## Source material
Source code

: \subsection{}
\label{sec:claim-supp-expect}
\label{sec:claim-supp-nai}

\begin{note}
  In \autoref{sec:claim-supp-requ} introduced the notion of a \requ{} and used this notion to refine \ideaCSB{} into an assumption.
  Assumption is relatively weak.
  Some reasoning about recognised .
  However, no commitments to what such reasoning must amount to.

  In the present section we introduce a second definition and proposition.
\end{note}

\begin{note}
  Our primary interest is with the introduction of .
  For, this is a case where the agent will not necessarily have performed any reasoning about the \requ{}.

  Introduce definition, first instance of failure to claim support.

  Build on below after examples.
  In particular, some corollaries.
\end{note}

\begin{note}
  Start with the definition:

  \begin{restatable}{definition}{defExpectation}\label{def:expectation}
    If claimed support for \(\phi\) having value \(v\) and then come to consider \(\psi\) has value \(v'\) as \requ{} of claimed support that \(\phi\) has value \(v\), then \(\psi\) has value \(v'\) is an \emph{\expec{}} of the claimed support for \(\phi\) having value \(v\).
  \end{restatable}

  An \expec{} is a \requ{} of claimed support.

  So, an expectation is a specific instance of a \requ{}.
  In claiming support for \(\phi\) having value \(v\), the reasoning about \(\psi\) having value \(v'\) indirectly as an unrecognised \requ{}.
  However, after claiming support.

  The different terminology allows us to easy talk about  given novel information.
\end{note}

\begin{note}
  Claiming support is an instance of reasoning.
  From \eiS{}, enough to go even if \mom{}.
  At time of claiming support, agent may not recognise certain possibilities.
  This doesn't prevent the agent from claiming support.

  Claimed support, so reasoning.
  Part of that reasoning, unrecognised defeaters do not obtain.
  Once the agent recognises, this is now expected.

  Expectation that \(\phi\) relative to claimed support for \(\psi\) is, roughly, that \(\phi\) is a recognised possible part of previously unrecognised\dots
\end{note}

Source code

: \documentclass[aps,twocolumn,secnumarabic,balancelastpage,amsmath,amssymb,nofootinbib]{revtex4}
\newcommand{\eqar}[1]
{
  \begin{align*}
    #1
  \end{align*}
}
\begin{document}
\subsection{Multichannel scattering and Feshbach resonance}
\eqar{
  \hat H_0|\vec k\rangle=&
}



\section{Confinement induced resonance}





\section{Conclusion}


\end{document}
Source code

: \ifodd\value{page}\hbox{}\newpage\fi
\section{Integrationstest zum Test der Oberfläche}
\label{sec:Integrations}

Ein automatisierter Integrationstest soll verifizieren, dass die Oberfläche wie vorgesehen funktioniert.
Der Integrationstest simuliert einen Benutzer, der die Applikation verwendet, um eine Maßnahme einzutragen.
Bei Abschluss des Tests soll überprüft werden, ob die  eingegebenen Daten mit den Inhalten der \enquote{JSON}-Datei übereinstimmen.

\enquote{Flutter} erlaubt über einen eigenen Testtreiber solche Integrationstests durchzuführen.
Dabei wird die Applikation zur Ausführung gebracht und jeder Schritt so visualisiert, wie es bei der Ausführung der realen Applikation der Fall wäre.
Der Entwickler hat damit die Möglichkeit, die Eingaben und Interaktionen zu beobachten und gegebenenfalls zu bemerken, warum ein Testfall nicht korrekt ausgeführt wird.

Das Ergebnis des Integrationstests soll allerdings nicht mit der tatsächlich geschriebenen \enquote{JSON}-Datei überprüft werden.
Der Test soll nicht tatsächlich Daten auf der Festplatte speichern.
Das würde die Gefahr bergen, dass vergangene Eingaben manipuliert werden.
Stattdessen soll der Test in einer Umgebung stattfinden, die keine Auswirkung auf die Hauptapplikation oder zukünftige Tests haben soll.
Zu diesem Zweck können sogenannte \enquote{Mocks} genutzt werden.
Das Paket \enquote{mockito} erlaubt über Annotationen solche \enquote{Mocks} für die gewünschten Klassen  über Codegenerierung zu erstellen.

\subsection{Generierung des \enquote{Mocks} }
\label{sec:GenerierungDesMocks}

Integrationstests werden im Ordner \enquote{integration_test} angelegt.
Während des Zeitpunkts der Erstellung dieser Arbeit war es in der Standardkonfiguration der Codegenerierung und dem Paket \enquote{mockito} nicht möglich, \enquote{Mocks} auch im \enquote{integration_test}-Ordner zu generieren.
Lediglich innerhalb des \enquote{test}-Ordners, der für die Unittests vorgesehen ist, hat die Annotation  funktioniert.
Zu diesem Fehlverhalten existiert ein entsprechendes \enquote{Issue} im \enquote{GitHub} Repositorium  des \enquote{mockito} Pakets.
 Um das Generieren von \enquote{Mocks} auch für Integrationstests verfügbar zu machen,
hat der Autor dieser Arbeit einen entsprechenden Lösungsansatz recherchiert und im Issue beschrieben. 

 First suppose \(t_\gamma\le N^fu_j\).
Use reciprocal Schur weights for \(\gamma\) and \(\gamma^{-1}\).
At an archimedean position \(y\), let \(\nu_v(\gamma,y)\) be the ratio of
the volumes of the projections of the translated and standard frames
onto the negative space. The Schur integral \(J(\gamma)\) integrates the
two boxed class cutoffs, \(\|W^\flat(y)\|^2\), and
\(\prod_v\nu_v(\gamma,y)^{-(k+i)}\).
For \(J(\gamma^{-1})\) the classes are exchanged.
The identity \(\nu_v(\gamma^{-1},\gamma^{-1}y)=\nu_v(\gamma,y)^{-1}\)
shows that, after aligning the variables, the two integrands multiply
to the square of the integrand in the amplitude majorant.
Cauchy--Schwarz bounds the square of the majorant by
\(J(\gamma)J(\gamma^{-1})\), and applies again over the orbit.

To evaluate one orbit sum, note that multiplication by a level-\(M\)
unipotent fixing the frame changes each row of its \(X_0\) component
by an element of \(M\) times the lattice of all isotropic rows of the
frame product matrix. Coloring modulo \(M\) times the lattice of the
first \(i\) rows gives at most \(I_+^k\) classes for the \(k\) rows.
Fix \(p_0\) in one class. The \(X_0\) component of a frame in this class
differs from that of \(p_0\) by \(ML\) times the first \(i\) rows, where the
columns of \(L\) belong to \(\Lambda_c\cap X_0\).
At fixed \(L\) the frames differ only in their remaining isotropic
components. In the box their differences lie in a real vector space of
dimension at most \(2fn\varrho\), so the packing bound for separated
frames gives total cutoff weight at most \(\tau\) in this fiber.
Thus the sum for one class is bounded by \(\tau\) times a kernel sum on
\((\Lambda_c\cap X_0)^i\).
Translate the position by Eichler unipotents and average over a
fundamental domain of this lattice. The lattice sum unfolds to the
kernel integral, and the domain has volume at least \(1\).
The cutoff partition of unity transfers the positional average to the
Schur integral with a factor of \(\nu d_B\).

## Task brief
Word for word, copy out the data.

## Written reply
Source code

: \subsection{}
\label{sec:claim-supp-expect}
\label{sec:claim-supp-nai}

\begin{note}
  In \autoref{sec:claim-supp-requ} introduced the notion of a \requ{} and used this notion to refine \ideaCSB{} into an assumption.
  Assumption is relatively weak.
  Some reasoning about recognised .
  However, no commitments to what such reasoning must amount to.

  In the present section we introduce a second definition and proposition.
\end{note}

\begin{note}
  Our primary interest is with the introduction of .
  For, this is a case where the agent will not necessarily have performed any reasoning about the \requ{}.

  Introduce definition, first instance of failure to claim support.

  Build on below after examples.
  In particular, some corollaries.
\end{note}

\begin{note}
  Start with the definition:

  \begin{restatable}{definition}{defExpectation}\label{def:expectation}
    If claimed support for \(\phi\) having value \(v\) and then come to consider \(\psi\) has value \(v'\) as \requ{} of claimed support that \(\phi\) has value \(v\), then \(\psi\) has value \(v'\) is an \emph{\expec{}} of the claimed support for \(\phi\) having value \(v\).
  \end{restatable}

  An \expec{} is a \requ{} of claimed support.

  So, an expectation is a specific instance of a \requ{}.
  In claiming support for \(\phi\) having value \(v\), the reasoning about \(\psi\) having value \(v'\) indirectly as an unrecognised \requ{}.
  However, after claiming support.

  The different terminology allows us to easy talk about  given novel information.
\end{note}

\begin{note}
  Claiming support is an instance of reasoning.
  From \eiS{}, enough to go even if \mom{}.
  At time of claiming support, agent may not recognise certain possibilities.
  This doesn't prevent the agent from claiming support.

  Claimed support, so reasoning.
  Part of that reasoning, unrecognised defeaters do not obtain.
  Once the agent recognises, this is now expected.

  Expectation that \(\phi\) relative to claimed support for \(\psi\) is, roughly, that \(\phi\) is a recognised possible part of previously unrecognised\dots
\end{note}

Source code

: \documentclass[aps,twocolumn,secnumarabic,balancelastpage,amsmath,amssymb,nofootinbib]{revtex4}
\newcommand{\eqar}[1]
{
  \begin{align*}
    #1
  \end{align*}
}
\begin{document}
\subsection{Multichannel scattering and Feshbach resonance}
\eqar{
  \hat H_0|\vec k\rangle=&
}



\section{Confinement induced resonance}





\section{Conclusion}


\end{document}
Source code

: \ifodd\value{page}\hbox{}\newpage\fi
\section{Integrationstest zum Test der Oberfläche}
\label{sec:Integrations}

Ein automatisierter Integrationstest soll verifizieren, dass die Oberfläche wie vorgesehen funktioniert.
Der Integrationstest simuliert einen Benutzer, der die Applikation verwendet, um eine Maßnahme einzutragen.
Bei Abschluss des Tests soll überprüft werden, ob die  eingegebenen Daten mit den Inhalten der \enquote{JSON}-Datei übereinstimmen.

\enquote{Flutter} erlaubt über einen eigenen Testtreiber solche Integrationstests durchzuführen.
Dabei wird die Applikation zur Ausführung gebracht und jeder Schritt so visualisiert, wie es bei der Ausführung der realen Applikation der Fall wäre.
Der Entwickler hat damit die Möglichkeit, die Eingaben und Interaktionen zu beobachten und gegebenenfalls zu bemerken, warum ein Testfall nicht korrekt ausgeführt wird.

Das Ergebnis des Integrationstests soll allerdings nicht mit der tatsächlich geschriebenen \enquote{JSON}-Datei überprüft werden.
Der Test soll nicht tatsächlich Daten auf der Festplatte speichern.
Das würde die Gefahr bergen, dass vergangene Eingaben manipuliert werden.
Stattdessen soll der Test in einer Umgebung stattfinden, die keine Auswirkung auf die Hauptapplikation oder zukünftige Tests haben soll.
Zu diesem Zweck können sogenannte \enquote{Mocks} genutzt werden.
Das Paket \enquote{mockito} erlaubt über Annotationen solche \enquote{Mocks} für die gewünschten Klassen  über Codegenerierung zu erstellen.

\subsection{Generierung des \enquote{Mocks} }
\label{sec:GenerierungDesMocks}

Integrationstests werden im Ordner \enquote{integration_test} angelegt.
Während des Zeitpunkts der Erstellung dieser Arbeit war es in der Standardkonfiguration der Codegenerierung und dem Paket \enquote{mockito} nicht möglich, \enquote{Mocks} auch im \enquote{integration_test}-Ordner zu generieren.
Lediglich innerhalb des \enquote{test}-Ordners, der für die Unittests vorgesehen ist, hat die Annotation  funktioniert.
Zu diesem Fehlverhalten existiert ein entsprechendes \enquote{Issue} im \enquote{GitHub} Repositorium  des \enquote{mockito} Pakets.
 Um das Generieren von \enquote{Mocks} auch für Integrationstests verfügbar zu machen,
hat der Autor dieser Arbeit einen entsprechenden Lösungsansatz recherchiert und im Issue beschrieben. 

 First suppose \(t_\gamma\le N^fu_j\).
Use reciprocal Schur weights for \(\gamma\) and \(\gamma^{-1}\).
At an archimedean position \(y\), let \(\nu_v(\gamma,y)\) be the ratio of
the volumes of the projections of the translated and standard frames
onto the negative space. The Schur integral \(J(\gamma)\) integrates the
two boxed class cutoffs, \(\|W^\flat(y)\|^2\), and
\(\prod_v\nu_v(\gamma,y)^{-(k+i)}\).
For \(J(\gamma^{-1})\) the classes are exchanged.
The identity \(\nu_v(\gamma^{-1},\gamma^{-1}y)=\nu_v(\gamma,y)^{-1}\)
shows that, after aligning the variables, the two integrands multiply
to the square of the integrand in the amplitude majorant.
Cauchy--Schwarz bounds the square of the majorant by
\(J(\gamma)J(\gamma^{-1})\), and applies again over the orbit.

To evaluate one orbit sum, note that multiplication by a level-\(M\)
unipotent fixing the frame changes each row of its \(X_0\) component
by an element of \(M\) times the lattice of all isotropic rows of the
frame product matrix. Coloring modulo \(M\) times the lattice of the
first \(i\) rows gives at most \(I_+^k\) classes for the \(k\) rows.
Fix \(p_0\) in one class. The \(X_0\) component of a frame in this class
differs from that of \(p_0\) by \(ML\) times the first \(i\) rows, where the
columns of \(L\) belong to \(\Lambda_c\cap X_0\).
At fixed \(L\) the frames differ only in their remaining isotropic
components. In the box their differences lie in a real vector space of
dimension at most \(2fn\varrho\), so the packing bound for separated
frames gives total cutoff weight at most \(\tau\) in this fiber.
Thus the sum for one class is bounded by \(\tau\) times a kernel sum on
\((\Lambda_c\cap X_0)^i\).
Translate the position by Eichler unipotents and average over a
fundamental domain of this lattice. The lattice sum unfolds to the
kernel integral, and the domain has volume at least \(1\).
The cutoff partition of unity transfers the positional average to the
Schur integral with a factor of \(\nu d_B\).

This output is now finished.